- [What you should do]: Nothing but the lines from the one with "### 🔮 Future Prospects 🌠" through the final line of the listing should appear in the answer, each copied exactly.
Given records below:
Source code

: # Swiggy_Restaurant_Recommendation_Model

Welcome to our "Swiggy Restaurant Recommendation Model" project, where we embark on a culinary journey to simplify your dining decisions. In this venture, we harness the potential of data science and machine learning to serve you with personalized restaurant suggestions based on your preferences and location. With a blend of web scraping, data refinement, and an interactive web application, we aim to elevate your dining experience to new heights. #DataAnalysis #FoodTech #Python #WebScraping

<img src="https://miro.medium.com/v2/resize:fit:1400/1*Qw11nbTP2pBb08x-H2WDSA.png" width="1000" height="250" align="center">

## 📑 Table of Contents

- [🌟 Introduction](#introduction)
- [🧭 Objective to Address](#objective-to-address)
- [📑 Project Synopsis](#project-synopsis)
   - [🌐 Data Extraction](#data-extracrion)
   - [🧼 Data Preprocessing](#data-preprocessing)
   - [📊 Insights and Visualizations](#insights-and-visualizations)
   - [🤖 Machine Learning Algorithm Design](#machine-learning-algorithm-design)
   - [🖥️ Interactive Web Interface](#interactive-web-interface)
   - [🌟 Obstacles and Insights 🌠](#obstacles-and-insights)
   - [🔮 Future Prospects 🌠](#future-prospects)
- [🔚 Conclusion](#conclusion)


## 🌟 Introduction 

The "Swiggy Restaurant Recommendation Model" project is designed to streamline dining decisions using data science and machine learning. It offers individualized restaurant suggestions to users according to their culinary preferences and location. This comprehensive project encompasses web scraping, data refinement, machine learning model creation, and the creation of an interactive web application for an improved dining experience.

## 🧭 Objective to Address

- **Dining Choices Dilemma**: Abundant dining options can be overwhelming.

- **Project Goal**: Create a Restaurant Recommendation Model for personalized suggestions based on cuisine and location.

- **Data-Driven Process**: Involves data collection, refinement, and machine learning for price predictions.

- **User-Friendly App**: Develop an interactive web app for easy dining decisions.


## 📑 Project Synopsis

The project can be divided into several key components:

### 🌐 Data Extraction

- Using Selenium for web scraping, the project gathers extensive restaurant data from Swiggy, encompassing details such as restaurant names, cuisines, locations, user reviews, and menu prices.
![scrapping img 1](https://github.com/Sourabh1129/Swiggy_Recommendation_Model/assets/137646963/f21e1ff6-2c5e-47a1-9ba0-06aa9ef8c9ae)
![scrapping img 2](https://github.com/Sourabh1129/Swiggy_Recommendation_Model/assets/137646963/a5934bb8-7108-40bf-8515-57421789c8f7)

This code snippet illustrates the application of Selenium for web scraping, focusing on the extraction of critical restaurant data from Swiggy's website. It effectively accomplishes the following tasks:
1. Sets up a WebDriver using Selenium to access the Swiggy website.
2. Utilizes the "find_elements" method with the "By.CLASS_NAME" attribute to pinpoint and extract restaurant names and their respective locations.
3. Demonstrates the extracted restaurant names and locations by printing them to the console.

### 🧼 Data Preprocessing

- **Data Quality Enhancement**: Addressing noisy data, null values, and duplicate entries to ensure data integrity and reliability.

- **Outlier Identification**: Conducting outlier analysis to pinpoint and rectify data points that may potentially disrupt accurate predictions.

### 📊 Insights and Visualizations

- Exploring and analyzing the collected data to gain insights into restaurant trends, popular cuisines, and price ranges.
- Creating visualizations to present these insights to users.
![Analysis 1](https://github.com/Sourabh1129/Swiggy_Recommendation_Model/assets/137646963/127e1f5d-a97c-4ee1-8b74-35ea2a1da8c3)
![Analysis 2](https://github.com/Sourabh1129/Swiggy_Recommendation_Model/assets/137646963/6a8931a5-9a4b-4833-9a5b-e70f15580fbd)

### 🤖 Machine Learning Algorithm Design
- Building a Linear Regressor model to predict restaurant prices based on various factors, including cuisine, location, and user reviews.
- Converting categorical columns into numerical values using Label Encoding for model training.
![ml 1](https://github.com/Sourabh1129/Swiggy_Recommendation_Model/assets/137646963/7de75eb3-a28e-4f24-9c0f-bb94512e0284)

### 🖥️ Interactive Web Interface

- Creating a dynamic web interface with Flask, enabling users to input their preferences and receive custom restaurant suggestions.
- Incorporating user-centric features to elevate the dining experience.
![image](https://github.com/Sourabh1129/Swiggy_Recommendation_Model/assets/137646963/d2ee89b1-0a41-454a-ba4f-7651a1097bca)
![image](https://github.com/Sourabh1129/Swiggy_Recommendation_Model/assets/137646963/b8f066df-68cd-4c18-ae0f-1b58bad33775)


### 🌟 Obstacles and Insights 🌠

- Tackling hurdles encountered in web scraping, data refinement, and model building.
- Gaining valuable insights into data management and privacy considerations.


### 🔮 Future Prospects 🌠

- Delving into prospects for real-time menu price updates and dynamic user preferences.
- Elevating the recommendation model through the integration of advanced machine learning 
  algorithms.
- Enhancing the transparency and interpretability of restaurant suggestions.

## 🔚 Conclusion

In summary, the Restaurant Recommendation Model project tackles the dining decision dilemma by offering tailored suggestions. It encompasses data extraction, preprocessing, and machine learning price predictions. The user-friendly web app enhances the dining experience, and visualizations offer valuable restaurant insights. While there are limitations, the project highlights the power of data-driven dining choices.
End of Given records.
- [Result]:
### 🔮 Future Prospects 🌠

- Delving into prospects for real-time menu price updates and dynamic user preferences.
- Elevating the recommendation model through the integration of advanced machine learning 
  algorithms.
- Enhancing the transparency and interpretability of restaurant suggestions.

## 🔚 Conclusion

In summary, the Restaurant Recommendation Model project tackles the dining decision dilemma by offering tailored suggestions. It encompasses data extraction, preprocessing, and machine learning price predictions. The user-friendly web app enhances the dining experience, and visualizations offer valuable restaurant insights. While there are limitations, the project highlights the power of data-driven dining choices.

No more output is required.